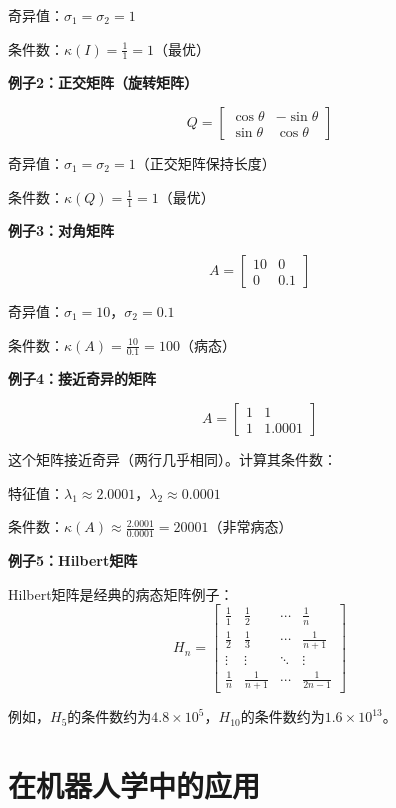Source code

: \documentclass[12pt,a4paper]{article}
\begin{document}
奇异值：$\sigma_1 = \sigma_2 = 1$

条件数：$\kappa(I) = \frac{1}{1} = 1$（最优）

\textbf{例子2：正交矩阵（旋转矩阵）}

$$Q = \begin{bmatrix} \cos\theta & -\sin\theta \\ \sin\theta & \cos\theta \end{bmatrix}$$

奇异值：$\sigma_1 = \sigma_2 = 1$（正交矩阵保持长度）

条件数：$\kappa(Q) = \frac{1}{1} = 1$（最优）

\textbf{例子3：对角矩阵}

$$A = \begin{bmatrix} 10 & 0 \\ 0 & 0.1 \end{bmatrix}$$

奇异值：$\sigma_1 = 10$，$\sigma_2 = 0.1$

条件数：$\kappa(A) = \frac{10}{0.1} = 100$（病态）

\textbf{例子4：接近奇异的矩阵}

$$A = \begin{bmatrix} 1 & 1 \\ 1 & 1.0001 \end{bmatrix}$$

这个矩阵接近奇异（两行几乎相同）。计算其条件数：

特征值：$\lambda_1 \approx 2.0001$，$\lambda_2 \approx 0.0001$

条件数：$\kappa(A) \approx \frac{2.0001}{0.0001} = 20001$（非常病态）

\textbf{例子5：Hilbert矩阵}

Hilbert矩阵是经典的病态矩阵例子：
\begin{equation}
H_n = \begin{bmatrix}
\frac{1}{1} & \frac{1}{2} & \cdots & \frac{1}{n} \\
\frac{1}{2} & \frac{1}{3} & \cdots & \frac{1}{n+1} \\
\vdots & \vdots & \ddots & \vdots \\
\frac{1}{n} & \frac{1}{n+1} & \cdots & \frac{1}{2n-1}
\end{bmatrix}
\end{equation}

例如，$H_5$的条件数约为$4.8 \times 10^5$，$H_{10}$的条件数约为$1.6 \times 10^{13}$。

\section{在机器人学中的应用}
\end{document}
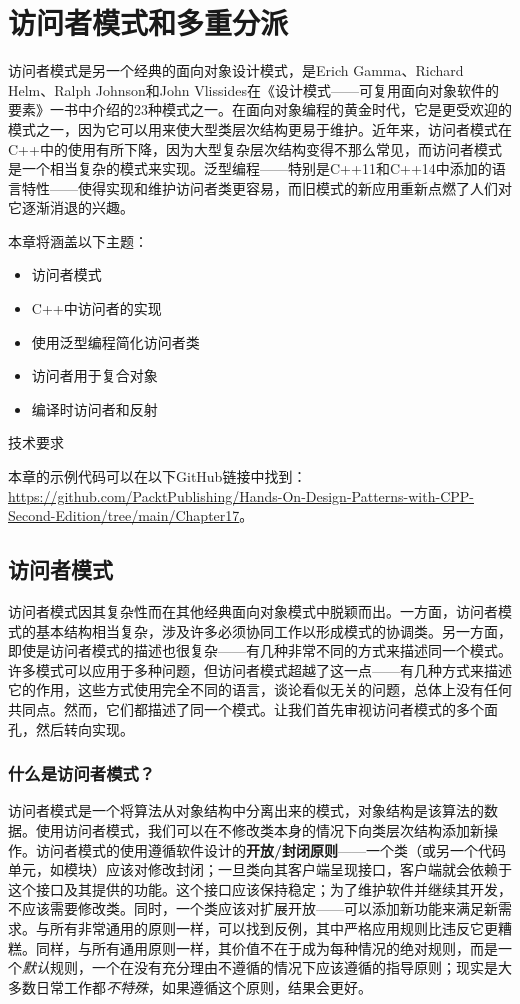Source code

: \chapter{访问者模式和多重分派}

访问者模式是另一个经典的面向对象设计模式，是Erich Gamma、Richard Helm、Ralph Johnson和John Vlissides在《设计模式——可复用面向对象软件的要素》一书中介绍的23种模式之一。在面向对象编程的黄金时代，它是更受欢迎的模式之一，因为它可以用来使大型类层次结构更易于维护。近年来，访问者模式在C++中的使用有所下降，因为大型复杂层次结构变得不那么常见，而访问者模式是一个相当复杂的模式来实现。泛型编程——特别是C++11和C++14中添加的语言特性——使得实现和维护访问者类更容易，而旧模式的新应用重新点燃了人们对它逐渐消退的兴趣。

本章将涵盖以下主题：

\begin{itemize}
\item
  访问者模式
\item
  C++中访问者的实现
\item
  使用泛型编程简化访问者类
\item
  访问者用于复合对象
\item
  编译时访问者和反射
\end{itemize}

技术要求

本章的示例代码可以在以下GitHub链接中找到：\url{https://github.com/PacktPublishing/Hands-On-Design-Patterns-with-CPP-Second-Edition/tree/main/Chapter17}。

\section{访问者模式}

访问者模式因其复杂性而在其他经典面向对象模式中脱颖而出。一方面，访问者模式的基本结构相当复杂，涉及许多必须协同工作以形成模式的协调类。另一方面，即使是访问者模式的描述也很复杂——有几种非常不同的方式来描述同一个模式。许多模式可以应用于多种问题，但访问者模式超越了这一点——有几种方式来描述它的作用，这些方式使用完全不同的语言，谈论看似无关的问题，总体上没有任何共同点。然而，它们都描述了同一个模式。让我们首先审视访问者模式的多个面孔，然后转向实现。

\subsection{什么是访问者模式？}

访问者模式是一个将算法从对象结构中分离出来的模式，对象结构是该算法的数据。使用访问者模式，我们可以在不修改类本身的情况下向类层次结构添加新操作。访问者模式的使用遵循软件设计的\textbf{开放/封闭原则}——一个类（或另一个代码单元，如模块）应该对修改封闭；一旦类向其客户端呈现接口，客户端就会依赖于这个接口及其提供的功能。这个接口应该保持稳定；为了维护软件并继续其开发，不应该需要修改类。同时，一个类应该对扩展开放——可以添加新功能来满足新需求。与所有非常通用的原则一样，可以找到反例，其中严格应用规则比违反它更糟糕。同样，与所有通用原则一样，其价值不在于成为每种情况的绝对规则，而是一个\emph{默认}规则，一个在没有充分理由不遵循的情况下应该遵循的指导原则；现实是大多数日常工作都\emph{不特殊}，如果遵循这个原则，结果会更好。

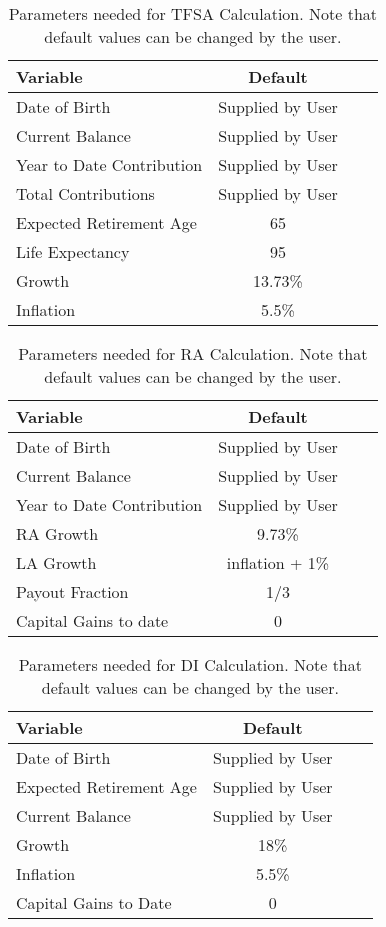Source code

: \documentclass[a4paper, justified]{tufte-handout}
\begin{document}
\begin{table}[tb]
	\centering
	\caption{Parameters needed for TFSA Calculation. Note that default values can be changed by the user.}
	\label{tab:TFSAParameters}
	\begin{tabular}{lccc}
		\toprule
		\textbf{Variable} 												& \textbf{Default} \\ 
		\midrule
		Date of Birth 										&  Supplied by User\\ 
		Current Balance 								&  Supplied by User\\ 
		Year to Date Contribution							&  Supplied by User\\ 
		Total Contributions						&  Supplied by User\\ 
		Expected Retirement Age	&  65\\ 
		Life Expectancy										&95\\
		Growth												&13.73\%\\
		Inflation													&5.5\%\\
		\bottomrule
	\end{tabular}
\end{table}

\begin{table}[bt]
	\centering
	\caption{Parameters needed for RA Calculation. Note that default values can be changed by the user.}
	\label{tab:RAParameters}
	\begin{tabular}{lccc}
		\toprule
		\textbf{Variable} 												& \textbf{Default} \\ 
		\midrule
		Date of Birth 										&  Supplied by User\\ 
		Current Balance 								&  Supplied by User\\ 
		Year to Date Contribution							&  Supplied by User\\ 
		RA Growth						&  9.73\%\\ 
		LA Growth	&  inflation + 1\%\\ 
		Payout Fraction									&1/3\\
		Capital Gains to date & 0\\
		\bottomrule
	\end{tabular}
\end{table}

\begin{table}[b]
	\centering
	\caption{Parameters needed for DI Calculation. Note that default values can be changed by the user.}
	\label{tab:DIParameters}
	\begin{tabular}{lccc}
		\toprule
		\textbf{Variable} 												& \textbf{Default} \\ 
		\midrule
		Date of Birth 										&  Supplied by User\\ 
		Expected Retirement Age 				& Supplied by User\\
		Current Balance								&  Supplied by User\\ 
		Growth						&  18\%\\ 
		Inflation									&5.5\%\\
		Capital Gains to Date & 0\\
		\bottomrule
	\end{tabular}
\end{table}
\end{document}
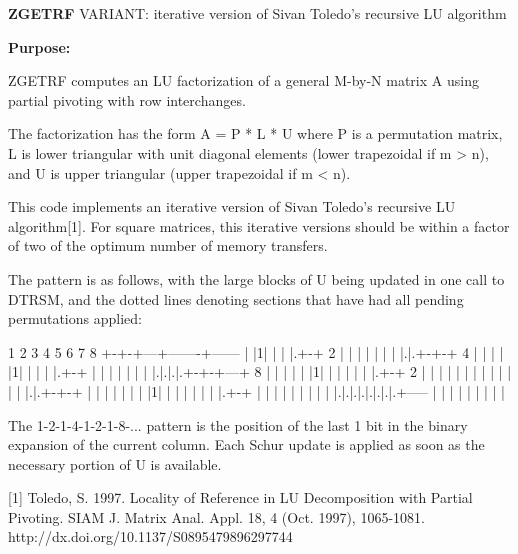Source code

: {\bfseries Z\+G\+E\+T\+R\+F} V\+A\+R\+I\+A\+N\+T\+: iterative version of Sivan Toledo's recursive L\+U algorithm 

{\bfseries Purpose\+:} \begin{DoxyVerb} ZGETRF computes an LU factorization of a general M-by-N matrix A
 using partial pivoting with row interchanges.

 The factorization has the form
    A = P * L * U
 where P is a permutation matrix, L is lower triangular with unit
 diagonal elements (lower trapezoidal if m > n), and U is upper
 triangular (upper trapezoidal if m < n).

 This code implements an iterative version of Sivan Toledo's recursive
 LU algorithm[1].  For square matrices, this iterative versions should
 be within a factor of two of the optimum number of memory transfers.

 The pattern is as follows, with the large blocks of U being updated
 in one call to DTRSM, and the dotted lines denoting sections that
 have had all pending permutations applied:

  1 2 3 4 5 6 7 8
 +-+-+---+-------+------
 | |1|   |       |
 |.+-+ 2 |       |
 | | |   |       |
 |.|.+-+-+   4   |
 | | | |1|       |
 | | |.+-+       |
 | | | | |       |
 |.|.|.|.+-+-+---+  8
 | | | | | |1|   |
 | | | | |.+-+ 2 |
 | | | | | | |   |
 | | | | |.|.+-+-+
 | | | | | | | |1|
 | | | | | | |.+-+
 | | | | | | | | |
 |.|.|.|.|.|.|.|.+-----
 | | | | | | | | |

 The 1-2-1-4-1-2-1-8-... pattern is the position of the last 1 bit in
 the binary expansion of the current column.  Each Schur update is
 applied as soon as the necessary portion of U is available.

 [1] Toledo, S. 1997. Locality of Reference in LU Decomposition with
 Partial Pivoting. SIAM J. Matrix Anal. Appl. 18, 4 (Oct. 1997),
 1065-1081. http://dx.doi.org/10.1137/S0895479896297744\end{DoxyVerb}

::::::::

■ Task details ■
Show, from the records above, every line that includes "bfseries".

■ Task answer ■
: {\bfseries Z\+G\+E\+T\+R\+F} V\+A\+R\+I\+A\+N\+T\+: iterative version of Sivan Toledo's recursive L\+U algorithm 
{\bfseries Purpose\+:} \begin{DoxyVerb} ZGETRF computes an LU factorization of a general M-by-N matrix A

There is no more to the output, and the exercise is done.